__Data__
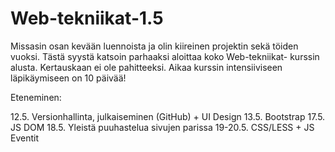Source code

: # Web-tekniikat-1.5

Missasin osan kevään luennoista ja olin kiireinen projektin sekä töiden vuoksi.
Tästä syystä katsoin parhaaksi aloittaa koko Web-tekniikat- kurssin alusta.
Kertauskaan ei ole pahitteeksi.
Aikaa kurssin intensiiviseen läpikäymiseen on 10 päivää!

Eteneminen:

12.5. Versionhallinta, julkaiseminen (GitHub) + UI Design
13.5. Bootstrap
17.5. JS DOM
18.5. Yleistä puuhastelua sivujen parissa
19-20.5. CSS/LESS + JS Eventit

__Problem requirements__
If a record holds a picture, leave the picture out and transcribe everything else exactly.

__Your solution__
Source code

: # Web-tekniikat-1.5

Missasin osan kevään luennoista ja olin kiireinen projektin sekä töiden vuoksi.
Tästä syystä katsoin parhaaksi aloittaa koko Web-tekniikat- kurssin alusta.
Kertauskaan ei ole pahitteeksi.
Aikaa kurssin intensiiviseen läpikäymiseen on 10 päivää!

Eteneminen:

12.5. Versionhallinta, julkaiseminen (GitHub) + UI Design
13.5. Bootstrap
17.5. JS DOM
18.5. Yleistä puuhastelua sivujen parissa
19-20.5. CSS/LESS + JS Eventit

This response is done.